From the Canadian Taxpayers Federation

Author: Ryan Thorpe

It took Parks Canada four years and $10,000 to capture a bullfrog in British Columbia.

“Kids spend zero dollars actually catching frogs, but Parks Canada managed to spend several years and thousands of tax dollars not capturing a single frog,” said Franco Terrazzano, Federal Director of the Canadian Taxpayers Federation. “Did Parks Canada put Mr. Magoo in charge of this particular operation?”

Between 2018-19 and 2022-23, Parks Canada launched a series of unsuccessful culls of the American Bullfrog at the Gulf Islands National Park Reserve, according to access-to-information records obtained by the CTF.

The Gulf Islands National Park Reserve is a collection of 15 islands and 30 islets off the southern coast of B.C.

In 2018-19, Parks Canada spent $1,920 attempting to cull the American Bullfrog from these lands, but did not manage to kill a single frog.

The following year, Parks Canada spent $2,000 and again struck out.

The cull took a temporary hiatus in 2020-21, according to the records.

In 2021-22, Parks Canada spent another $2,207 on the cull, but once again failed to kill any bullfrogs.

Finally, in 2022-23, after years of failure, Parks Canada spent $3,882 and managed to kill one frog.

Between the years of 2018-19 and 2022-23, Parks Canada spent $10,009 on these frog hunts, capturing a single American Bullfrog in the process.

“The frogs appear to be slipping through the fingers of Parks Canada bureaucrats just as fast as our tax dollars are,” Terrazzano said. “Parks Canada keeps proving it’s very bad at hunting, but very good at wasting money.”

The American Bullfrog is the largest species of frog in North America, and is native to southern Ontario, Quebec, New Brunswick and Nova Scotia. It was “introduced” to B.C., according to the Canadian Encyclopaedia.

A Parks Canada brochure for the Gulf Islands National Park Reserve describes American Bullfrogs as “real bullies” that “prey on any animal they can overpower and stuff down their throat.”

In 2023-24, Parks Canada’s annual bullfrog hunt at the Gulf Islands National Park Reserve finally hit the jackpot, killing 100 bull frogs at a price tag of $5,079.

The frogs killed by Parks Canada so far have come at a hit to taxpayers of $149 a head.

The records obtained by the CTF detail all Parks Canada animal culls conducted between the years of 2018-19 and 2023-24, as well as any planned future spending.

During that time period, Parks Canada spent a combined $2.6 million on animal hunts targeting moose, deer, doves, foxes, frogs and rats, alongside different species of fish.

Parks Canada plans to spend an additional $3.3 million on animal culls in the coming years.
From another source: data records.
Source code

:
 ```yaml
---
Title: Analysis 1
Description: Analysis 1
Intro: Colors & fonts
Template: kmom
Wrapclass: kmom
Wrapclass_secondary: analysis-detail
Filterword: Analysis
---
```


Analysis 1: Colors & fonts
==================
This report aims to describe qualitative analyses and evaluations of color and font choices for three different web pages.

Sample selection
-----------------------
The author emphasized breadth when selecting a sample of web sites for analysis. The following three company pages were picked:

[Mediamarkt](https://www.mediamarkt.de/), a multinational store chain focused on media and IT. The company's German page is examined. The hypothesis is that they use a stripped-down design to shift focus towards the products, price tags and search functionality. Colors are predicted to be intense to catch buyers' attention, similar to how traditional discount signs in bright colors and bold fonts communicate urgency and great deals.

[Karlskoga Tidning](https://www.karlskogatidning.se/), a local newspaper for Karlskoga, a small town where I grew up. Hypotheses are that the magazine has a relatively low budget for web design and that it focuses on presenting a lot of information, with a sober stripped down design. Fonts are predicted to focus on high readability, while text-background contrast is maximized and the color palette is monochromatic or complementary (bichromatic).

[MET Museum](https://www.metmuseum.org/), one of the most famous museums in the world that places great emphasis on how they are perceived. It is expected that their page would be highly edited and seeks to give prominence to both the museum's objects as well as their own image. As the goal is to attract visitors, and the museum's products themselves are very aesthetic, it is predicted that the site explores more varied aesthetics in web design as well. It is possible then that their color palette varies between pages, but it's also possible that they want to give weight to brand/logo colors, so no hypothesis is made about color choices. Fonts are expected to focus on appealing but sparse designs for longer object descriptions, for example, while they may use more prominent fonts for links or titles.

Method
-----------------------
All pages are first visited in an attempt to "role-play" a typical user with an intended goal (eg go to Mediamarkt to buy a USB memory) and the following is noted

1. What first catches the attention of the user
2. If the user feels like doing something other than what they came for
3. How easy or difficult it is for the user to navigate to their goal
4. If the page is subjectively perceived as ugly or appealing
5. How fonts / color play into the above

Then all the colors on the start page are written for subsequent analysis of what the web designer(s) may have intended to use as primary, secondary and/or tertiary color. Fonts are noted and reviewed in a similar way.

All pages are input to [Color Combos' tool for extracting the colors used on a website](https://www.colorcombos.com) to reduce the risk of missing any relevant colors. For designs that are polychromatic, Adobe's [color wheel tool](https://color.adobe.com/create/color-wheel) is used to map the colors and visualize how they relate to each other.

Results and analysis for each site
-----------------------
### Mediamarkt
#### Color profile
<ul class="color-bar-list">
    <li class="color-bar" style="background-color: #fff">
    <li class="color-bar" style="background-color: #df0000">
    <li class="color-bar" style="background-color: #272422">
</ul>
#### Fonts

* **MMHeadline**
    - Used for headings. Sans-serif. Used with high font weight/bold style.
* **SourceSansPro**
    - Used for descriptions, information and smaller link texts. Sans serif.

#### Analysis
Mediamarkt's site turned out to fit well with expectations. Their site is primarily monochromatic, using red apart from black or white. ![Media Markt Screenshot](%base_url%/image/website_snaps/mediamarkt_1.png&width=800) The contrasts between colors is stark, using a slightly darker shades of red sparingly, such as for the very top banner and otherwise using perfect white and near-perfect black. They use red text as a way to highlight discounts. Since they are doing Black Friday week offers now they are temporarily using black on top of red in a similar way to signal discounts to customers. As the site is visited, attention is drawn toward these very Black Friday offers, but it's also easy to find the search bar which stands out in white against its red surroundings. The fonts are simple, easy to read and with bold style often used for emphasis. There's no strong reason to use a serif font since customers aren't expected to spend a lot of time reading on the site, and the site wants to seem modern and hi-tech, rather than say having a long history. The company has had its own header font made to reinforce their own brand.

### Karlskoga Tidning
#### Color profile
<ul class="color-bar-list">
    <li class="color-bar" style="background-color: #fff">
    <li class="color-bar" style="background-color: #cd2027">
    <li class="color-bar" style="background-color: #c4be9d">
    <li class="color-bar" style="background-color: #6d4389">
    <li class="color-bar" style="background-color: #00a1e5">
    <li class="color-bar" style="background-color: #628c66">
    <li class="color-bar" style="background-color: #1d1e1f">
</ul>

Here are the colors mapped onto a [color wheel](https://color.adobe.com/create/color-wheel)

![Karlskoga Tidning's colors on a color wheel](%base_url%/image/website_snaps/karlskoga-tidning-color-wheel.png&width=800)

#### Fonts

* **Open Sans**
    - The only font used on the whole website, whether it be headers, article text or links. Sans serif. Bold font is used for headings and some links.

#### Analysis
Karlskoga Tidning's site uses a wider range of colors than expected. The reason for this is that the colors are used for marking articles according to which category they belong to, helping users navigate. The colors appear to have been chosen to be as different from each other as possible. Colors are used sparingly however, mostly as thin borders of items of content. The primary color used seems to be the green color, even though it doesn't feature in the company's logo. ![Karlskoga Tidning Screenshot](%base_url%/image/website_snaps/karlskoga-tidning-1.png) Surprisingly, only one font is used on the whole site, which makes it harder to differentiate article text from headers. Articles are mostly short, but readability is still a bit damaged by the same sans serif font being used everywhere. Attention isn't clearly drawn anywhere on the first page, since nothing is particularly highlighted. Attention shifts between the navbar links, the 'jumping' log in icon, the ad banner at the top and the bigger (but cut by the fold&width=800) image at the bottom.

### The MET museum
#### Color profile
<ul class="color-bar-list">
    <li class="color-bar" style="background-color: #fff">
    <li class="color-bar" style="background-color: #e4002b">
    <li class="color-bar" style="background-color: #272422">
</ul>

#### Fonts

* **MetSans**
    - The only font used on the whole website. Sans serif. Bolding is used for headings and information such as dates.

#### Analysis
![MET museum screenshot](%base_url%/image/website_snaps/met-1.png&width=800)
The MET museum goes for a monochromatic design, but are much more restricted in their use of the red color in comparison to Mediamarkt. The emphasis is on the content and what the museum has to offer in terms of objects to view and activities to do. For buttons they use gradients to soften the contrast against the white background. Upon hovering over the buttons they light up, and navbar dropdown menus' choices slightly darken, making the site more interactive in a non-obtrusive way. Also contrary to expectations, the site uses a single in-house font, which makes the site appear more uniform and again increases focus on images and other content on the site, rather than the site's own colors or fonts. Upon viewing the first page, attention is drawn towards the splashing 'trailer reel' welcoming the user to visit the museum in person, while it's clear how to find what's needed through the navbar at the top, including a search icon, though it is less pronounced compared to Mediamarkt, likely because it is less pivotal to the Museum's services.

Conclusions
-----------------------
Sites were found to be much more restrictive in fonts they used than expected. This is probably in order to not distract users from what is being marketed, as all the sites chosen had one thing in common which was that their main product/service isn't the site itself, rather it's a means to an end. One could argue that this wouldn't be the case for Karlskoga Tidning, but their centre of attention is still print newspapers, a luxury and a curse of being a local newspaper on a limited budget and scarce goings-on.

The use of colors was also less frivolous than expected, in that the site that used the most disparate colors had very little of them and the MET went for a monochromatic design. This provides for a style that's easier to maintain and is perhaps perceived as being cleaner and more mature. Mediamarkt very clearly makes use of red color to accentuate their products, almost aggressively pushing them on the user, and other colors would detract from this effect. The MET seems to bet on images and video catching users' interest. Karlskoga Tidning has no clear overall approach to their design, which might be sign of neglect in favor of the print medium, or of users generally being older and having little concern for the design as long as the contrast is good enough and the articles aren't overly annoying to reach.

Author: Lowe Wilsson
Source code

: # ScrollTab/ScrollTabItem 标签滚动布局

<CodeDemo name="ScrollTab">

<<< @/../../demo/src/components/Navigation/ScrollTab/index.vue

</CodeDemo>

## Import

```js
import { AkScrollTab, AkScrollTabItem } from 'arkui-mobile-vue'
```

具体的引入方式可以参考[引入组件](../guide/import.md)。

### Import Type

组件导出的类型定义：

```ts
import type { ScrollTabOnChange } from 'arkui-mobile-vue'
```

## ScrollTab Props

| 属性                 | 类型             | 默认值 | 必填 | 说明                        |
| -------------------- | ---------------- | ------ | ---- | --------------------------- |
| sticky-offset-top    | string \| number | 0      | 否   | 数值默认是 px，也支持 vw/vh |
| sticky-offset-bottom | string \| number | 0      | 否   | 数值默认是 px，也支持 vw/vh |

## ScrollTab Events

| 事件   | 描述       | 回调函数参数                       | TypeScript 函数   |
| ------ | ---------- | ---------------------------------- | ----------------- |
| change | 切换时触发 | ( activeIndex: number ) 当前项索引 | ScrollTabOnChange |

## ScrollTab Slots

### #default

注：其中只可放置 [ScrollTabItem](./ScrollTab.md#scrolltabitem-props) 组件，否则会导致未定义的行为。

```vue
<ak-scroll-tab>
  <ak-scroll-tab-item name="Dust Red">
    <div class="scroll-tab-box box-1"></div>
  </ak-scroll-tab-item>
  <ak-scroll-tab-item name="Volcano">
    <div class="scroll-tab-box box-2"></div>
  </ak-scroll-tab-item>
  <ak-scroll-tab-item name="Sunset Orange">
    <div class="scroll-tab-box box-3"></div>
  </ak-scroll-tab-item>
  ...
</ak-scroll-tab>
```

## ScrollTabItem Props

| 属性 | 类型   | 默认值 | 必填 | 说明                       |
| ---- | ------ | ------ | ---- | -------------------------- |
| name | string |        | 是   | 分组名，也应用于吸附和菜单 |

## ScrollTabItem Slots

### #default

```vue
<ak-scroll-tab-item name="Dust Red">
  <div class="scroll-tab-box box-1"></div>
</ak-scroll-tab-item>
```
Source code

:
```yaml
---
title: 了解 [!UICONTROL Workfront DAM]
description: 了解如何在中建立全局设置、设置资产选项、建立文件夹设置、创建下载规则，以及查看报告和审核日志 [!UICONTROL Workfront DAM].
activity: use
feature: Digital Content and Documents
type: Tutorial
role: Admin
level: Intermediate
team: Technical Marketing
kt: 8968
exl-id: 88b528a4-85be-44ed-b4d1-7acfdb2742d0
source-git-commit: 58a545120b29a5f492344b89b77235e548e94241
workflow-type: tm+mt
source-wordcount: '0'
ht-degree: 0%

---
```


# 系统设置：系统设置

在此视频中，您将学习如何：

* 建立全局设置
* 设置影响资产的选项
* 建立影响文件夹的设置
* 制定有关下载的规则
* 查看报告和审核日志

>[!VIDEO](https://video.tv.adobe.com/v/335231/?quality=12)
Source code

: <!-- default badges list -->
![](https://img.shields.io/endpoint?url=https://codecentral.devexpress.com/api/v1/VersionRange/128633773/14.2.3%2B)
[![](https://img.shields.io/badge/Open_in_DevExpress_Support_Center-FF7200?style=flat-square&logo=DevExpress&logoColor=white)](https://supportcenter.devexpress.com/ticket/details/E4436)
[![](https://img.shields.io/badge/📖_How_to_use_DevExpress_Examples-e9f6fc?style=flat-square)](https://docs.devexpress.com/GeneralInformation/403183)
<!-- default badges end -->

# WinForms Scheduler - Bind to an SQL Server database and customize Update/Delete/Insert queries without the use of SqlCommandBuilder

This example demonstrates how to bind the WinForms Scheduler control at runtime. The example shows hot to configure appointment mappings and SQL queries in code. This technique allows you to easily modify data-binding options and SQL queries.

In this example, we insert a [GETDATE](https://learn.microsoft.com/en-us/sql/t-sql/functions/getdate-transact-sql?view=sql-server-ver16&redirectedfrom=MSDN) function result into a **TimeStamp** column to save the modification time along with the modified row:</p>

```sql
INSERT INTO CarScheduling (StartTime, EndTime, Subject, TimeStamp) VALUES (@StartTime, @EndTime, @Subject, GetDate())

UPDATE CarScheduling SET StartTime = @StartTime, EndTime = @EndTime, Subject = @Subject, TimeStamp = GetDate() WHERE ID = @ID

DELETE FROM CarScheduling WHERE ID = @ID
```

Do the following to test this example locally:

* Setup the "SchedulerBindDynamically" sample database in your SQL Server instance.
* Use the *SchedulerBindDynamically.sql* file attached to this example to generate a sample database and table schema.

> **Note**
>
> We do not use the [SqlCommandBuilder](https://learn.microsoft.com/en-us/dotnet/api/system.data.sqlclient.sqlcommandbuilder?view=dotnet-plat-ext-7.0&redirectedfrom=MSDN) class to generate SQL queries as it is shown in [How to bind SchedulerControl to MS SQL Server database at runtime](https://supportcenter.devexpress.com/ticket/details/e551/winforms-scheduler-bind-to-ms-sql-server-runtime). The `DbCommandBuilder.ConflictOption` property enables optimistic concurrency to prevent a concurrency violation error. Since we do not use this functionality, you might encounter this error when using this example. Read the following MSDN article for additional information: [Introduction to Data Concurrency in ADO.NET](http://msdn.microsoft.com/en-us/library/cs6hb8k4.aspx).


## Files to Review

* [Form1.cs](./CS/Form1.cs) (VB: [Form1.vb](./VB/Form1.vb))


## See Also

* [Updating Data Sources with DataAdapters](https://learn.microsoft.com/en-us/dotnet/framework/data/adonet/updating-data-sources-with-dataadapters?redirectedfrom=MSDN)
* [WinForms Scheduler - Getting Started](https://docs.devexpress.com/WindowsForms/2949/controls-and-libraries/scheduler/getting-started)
The overall animal cull bill that Parks Canada plans to send to taxpayers sits at $5.9 million.

The highest profile of these animal culls is taking place on Sidney Island in B.C., with Parks Canada spending more than $800,000 on phase one of the hunting operation, which took down 84 deer, at a cost of $10,000 a head.

Residents of Sidney Island organized their own hunt last fall, killing 54 deer at no cost to taxpayers.

So far, Parks Canada has employed exotically expensive hunting techniques on Sidney Island, bringing in expert marksmen from the U.S. and New Zealand and renting a helicopter for $67,000.

Phase two of the operation is set for this fall and will involve ground hunting with dogs.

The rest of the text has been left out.